(RECORDS SUPPLIED begins)
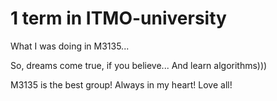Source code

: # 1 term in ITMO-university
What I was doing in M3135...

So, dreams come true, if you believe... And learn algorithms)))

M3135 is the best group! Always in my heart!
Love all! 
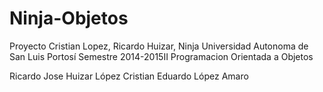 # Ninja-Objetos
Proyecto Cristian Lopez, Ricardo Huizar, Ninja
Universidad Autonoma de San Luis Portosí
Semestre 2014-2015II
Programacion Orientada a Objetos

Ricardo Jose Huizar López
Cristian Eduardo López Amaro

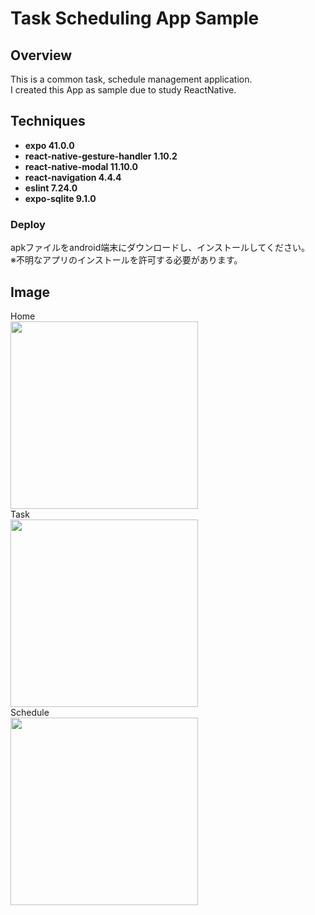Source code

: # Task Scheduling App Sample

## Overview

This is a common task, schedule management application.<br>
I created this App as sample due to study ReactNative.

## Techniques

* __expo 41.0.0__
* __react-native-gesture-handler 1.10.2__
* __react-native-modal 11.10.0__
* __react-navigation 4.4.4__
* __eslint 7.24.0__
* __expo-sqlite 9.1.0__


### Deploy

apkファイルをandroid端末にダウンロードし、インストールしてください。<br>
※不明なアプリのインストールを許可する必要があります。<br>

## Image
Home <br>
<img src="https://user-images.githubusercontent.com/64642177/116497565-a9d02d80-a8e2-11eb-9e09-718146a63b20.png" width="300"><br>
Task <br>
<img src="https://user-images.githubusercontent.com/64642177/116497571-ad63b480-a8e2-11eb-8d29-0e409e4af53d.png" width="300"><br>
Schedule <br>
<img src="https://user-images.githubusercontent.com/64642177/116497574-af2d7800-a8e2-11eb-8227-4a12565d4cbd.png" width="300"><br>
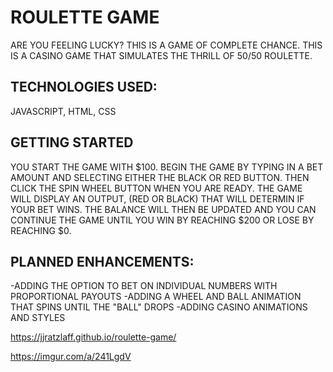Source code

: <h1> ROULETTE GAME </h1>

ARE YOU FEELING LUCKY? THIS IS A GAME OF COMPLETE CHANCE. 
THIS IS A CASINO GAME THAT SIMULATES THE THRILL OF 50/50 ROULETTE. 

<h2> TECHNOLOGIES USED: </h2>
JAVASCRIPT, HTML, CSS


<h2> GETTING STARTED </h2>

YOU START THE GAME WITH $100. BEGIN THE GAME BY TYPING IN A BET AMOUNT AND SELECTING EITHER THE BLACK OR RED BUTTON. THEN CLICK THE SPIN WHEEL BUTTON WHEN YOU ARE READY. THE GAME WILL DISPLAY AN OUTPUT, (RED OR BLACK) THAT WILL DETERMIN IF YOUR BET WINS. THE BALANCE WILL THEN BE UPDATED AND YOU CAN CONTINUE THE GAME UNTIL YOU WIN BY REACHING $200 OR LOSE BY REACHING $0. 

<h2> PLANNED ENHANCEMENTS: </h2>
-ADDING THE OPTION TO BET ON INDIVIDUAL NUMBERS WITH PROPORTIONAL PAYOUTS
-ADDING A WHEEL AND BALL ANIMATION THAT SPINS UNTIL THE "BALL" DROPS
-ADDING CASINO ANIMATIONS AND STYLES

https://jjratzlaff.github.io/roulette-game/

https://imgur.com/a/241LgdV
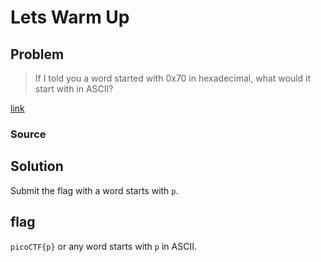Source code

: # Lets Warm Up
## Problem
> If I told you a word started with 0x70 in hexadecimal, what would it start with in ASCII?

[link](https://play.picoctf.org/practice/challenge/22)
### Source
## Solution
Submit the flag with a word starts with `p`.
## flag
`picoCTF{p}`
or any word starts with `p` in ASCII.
(RECORDS SUPPLIED ends)
A verbatim copy of the entries, without the pictures, is what this task requires.

RESPONSE TO THE EXERCISE:
Source code

: # 1 term in ITMO-university
What I was doing in M3135...

So, dreams come true, if you believe... And learn algorithms)))

M3135 is the best group! Always in my heart!
Love all! 
 # Ninja-Objetos
Proyecto Cristian Lopez, Ricardo Huizar, Ninja
Universidad Autonoma de San Luis Portosí
Semestre 2014-2015II
Programacion Orientada a Objetos

Ricardo Jose Huizar López
Cristian Eduardo López Amaro

Source code

: # Task Scheduling App Sample

## Overview

This is a common task, schedule management application.<br>
I created this App as sample due to study ReactNative.

## Techniques

* __expo 41.0.0__
* __react-native-gesture-handler 1.10.2__
* __react-native-modal 11.10.0__
* __react-navigation 4.4.4__
* __eslint 7.24.0__
* __expo-sqlite 9.1.0__


### Deploy

apkファイルをandroid端末にダウンロードし、インストールしてください。<br>
※不明なアプリのインストールを許可する必要があります。<br>

## Image
Home <br>
<img src="https://user-images.githubusercontent.com/64642177/116497565-a9d02d80-a8e2-11eb-9e09-718146a63b20.png" width="300"><br>
Task <br>
<img src="https://user-images.githubusercontent.com/64642177/116497571-ad63b480-a8e2-11eb-8d29-0e409e4af53d.png" width="300"><br>
Schedule <br>
<img src="https://user-images.githubusercontent.com/64642177/116497574-af2d7800-a8e2-11eb-8227-4a12565d4cbd.png" width="300"><br>
Source code

: <h1> ROULETTE GAME </h1>

ARE YOU FEELING LUCKY? THIS IS A GAME OF COMPLETE CHANCE. 
THIS IS A CASINO GAME THAT SIMULATES THE THRILL OF 50/50 ROULETTE. 

<h2> TECHNOLOGIES USED: </h2>
JAVASCRIPT, HTML, CSS


<h2> GETTING STARTED </h2>

YOU START THE GAME WITH $100. BEGIN THE GAME BY TYPING IN A BET AMOUNT AND SELECTING EITHER THE BLACK OR RED BUTTON. THEN CLICK THE SPIN WHEEL BUTTON WHEN YOU ARE READY. THE GAME WILL DISPLAY AN OUTPUT, (RED OR BLACK) THAT WILL DETERMIN IF YOUR BET WINS. THE BALANCE WILL THEN BE UPDATED AND YOU CAN CONTINUE THE GAME UNTIL YOU WIN BY REACHING $200 OR LOSE BY REACHING $0. 

<h2> PLANNED ENHANCEMENTS: </h2>
-ADDING THE OPTION TO BET ON INDIVIDUAL NUMBERS WITH PROPORTIONAL PAYOUTS
-ADDING A WHEEL AND BALL ANIMATION THAT SPINS UNTIL THE "BALL" DROPS
-ADDING CASINO ANIMATIONS AND STYLES

https://jjratzlaff.github.io/roulette-game/

https://imgur.com/a/241LgdV
Source code

: # Lets Warm Up
## Problem
> If I told you a word started with 0x70 in hexadecimal, what would it start with in ASCII?

[link](https://play.picoctf.org/practice/challenge/22)
### Source
## Solution
Submit the flag with a word starts with `p`.
## flag
`picoCTF{p}`
or any word starts with `p` in ASCII.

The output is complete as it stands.